En China existe una cultura histórica de regalos y cortesía relacional, y no todo obsequio es sospechoso. Pero en el entorno corporativo, un regalo puede cruzar la línea si se interpreta como un intento de obtener una ventaja indebida, influir en una decisión o “comprar” trato preferente. La clave práctica es entender que el riesgo depende menos del objeto y más del propósito, el destinatario, el valor y la trazabilidad.
1. Cultura de regalo y “línea roja” jurídica
El regalo tradicional cumple funciones sociales: expresar respeto, mantener vínculos, corresponder a una atención. Esa lógica existe en China desde hace mucho tiempo y sigue viva en la vida cotidiana.
En el ámbito empresarial, sin embargo, el sistema jurídico distingue entre cortesía razonable y entrega de beneficios para obtener ventajas impropias. Cuando aparece un vínculo entre el regalo y una ventaja (contrato, licencia, aprobación, resultado de licitación, trato preferente), el riesgo se eleva rápidamente.

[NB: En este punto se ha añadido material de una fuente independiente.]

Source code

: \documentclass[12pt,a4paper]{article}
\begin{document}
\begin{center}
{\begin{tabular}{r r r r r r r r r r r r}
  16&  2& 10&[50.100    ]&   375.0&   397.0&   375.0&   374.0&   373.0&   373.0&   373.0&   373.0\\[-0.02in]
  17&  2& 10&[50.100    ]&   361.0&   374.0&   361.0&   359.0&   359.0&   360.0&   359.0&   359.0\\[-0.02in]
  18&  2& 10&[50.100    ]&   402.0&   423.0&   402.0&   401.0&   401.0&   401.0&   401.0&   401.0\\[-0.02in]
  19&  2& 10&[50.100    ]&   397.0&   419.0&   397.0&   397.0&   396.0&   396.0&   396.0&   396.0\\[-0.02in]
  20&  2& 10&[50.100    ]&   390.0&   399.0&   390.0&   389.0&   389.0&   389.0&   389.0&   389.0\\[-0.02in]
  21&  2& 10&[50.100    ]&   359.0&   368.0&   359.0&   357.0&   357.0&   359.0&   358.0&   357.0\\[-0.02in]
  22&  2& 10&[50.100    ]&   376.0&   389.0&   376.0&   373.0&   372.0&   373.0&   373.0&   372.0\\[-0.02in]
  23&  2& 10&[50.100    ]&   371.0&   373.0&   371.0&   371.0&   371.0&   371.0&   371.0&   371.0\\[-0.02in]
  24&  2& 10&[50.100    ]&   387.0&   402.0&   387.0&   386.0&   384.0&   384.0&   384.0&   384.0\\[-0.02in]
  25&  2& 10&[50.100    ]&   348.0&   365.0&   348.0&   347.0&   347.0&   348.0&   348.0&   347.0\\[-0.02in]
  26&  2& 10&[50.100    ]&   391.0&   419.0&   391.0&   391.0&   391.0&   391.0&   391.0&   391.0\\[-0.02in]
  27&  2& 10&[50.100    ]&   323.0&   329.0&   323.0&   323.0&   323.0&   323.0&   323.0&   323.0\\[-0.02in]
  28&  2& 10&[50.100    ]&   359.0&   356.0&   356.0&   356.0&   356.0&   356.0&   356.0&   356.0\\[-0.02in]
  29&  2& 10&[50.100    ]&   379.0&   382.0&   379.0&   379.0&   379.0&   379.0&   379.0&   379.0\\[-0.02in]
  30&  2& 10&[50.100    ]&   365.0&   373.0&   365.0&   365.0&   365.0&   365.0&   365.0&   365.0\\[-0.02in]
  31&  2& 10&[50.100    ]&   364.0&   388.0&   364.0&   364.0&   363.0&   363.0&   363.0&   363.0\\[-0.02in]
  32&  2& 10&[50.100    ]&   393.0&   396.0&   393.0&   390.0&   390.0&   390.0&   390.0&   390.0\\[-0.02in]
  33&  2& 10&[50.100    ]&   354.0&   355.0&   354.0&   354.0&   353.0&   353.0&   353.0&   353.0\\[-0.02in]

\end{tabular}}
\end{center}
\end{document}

2. Primer filtro: propósito y naturaleza del regalo
En delitos de soborno vinculados a funcionarios, el punto central suele ser si se entregó “para obtener beneficios indebidos” (no un simple gesto social). En la práctica, los tribunales valoran el contexto: si había una gestión pendiente, si existía una solicitud implícita, si el regalo era recurrente, y si el beneficio esperado era algo que no se habría obtenido en condiciones normales.